**WHAT NEEDS TO BE DONE:**
Each line of the data holding "pervasive" should be found and copied.

**EXCERPTED DATA:**

· · · ·

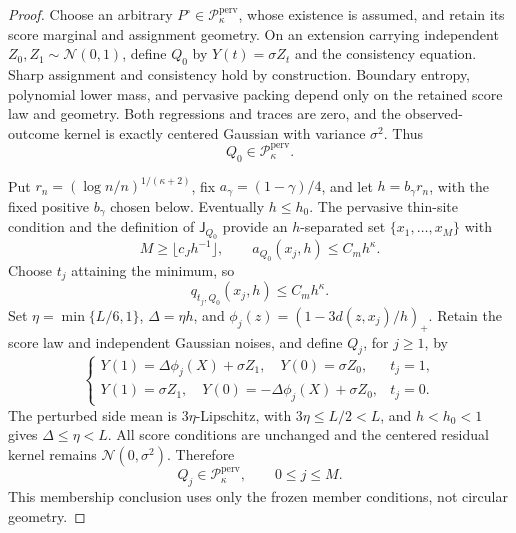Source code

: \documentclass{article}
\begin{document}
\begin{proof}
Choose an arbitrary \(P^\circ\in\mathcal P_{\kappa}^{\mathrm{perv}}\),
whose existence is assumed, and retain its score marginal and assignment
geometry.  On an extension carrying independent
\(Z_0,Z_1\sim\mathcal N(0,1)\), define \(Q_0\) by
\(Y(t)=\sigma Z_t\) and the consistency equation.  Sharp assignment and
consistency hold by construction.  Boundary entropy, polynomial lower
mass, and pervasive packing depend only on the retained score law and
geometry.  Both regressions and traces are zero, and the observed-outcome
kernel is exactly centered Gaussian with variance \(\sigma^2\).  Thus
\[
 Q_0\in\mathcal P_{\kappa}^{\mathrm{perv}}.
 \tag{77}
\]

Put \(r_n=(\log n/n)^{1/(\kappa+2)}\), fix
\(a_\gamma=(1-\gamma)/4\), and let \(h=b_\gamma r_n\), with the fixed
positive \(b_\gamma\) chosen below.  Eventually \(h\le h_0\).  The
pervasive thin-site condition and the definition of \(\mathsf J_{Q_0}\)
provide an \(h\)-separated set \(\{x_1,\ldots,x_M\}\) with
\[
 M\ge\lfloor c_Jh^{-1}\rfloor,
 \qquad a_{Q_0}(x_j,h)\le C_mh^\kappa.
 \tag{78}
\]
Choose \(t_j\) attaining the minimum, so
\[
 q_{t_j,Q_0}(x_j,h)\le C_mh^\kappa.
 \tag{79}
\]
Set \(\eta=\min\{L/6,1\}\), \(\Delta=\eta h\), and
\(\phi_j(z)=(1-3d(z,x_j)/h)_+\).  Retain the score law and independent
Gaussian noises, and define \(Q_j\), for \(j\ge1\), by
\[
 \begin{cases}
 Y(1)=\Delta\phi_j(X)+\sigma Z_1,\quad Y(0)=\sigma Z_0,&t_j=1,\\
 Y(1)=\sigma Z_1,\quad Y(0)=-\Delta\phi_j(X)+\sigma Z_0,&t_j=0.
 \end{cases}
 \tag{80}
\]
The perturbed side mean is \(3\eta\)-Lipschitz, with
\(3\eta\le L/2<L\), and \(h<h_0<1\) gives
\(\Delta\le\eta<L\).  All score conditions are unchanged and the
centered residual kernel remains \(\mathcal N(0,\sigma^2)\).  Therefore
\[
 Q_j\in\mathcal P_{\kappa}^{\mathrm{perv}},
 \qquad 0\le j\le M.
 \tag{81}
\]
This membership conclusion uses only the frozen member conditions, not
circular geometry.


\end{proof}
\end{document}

· · · ·

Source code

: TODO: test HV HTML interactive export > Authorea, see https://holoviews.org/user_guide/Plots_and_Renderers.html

· · · ·

**TASK RESULT:**
mass, and pervasive packing depend only on the retained score law and
pervasive thin-site condition and the definition of \(\mathsf J_{Q_0}\)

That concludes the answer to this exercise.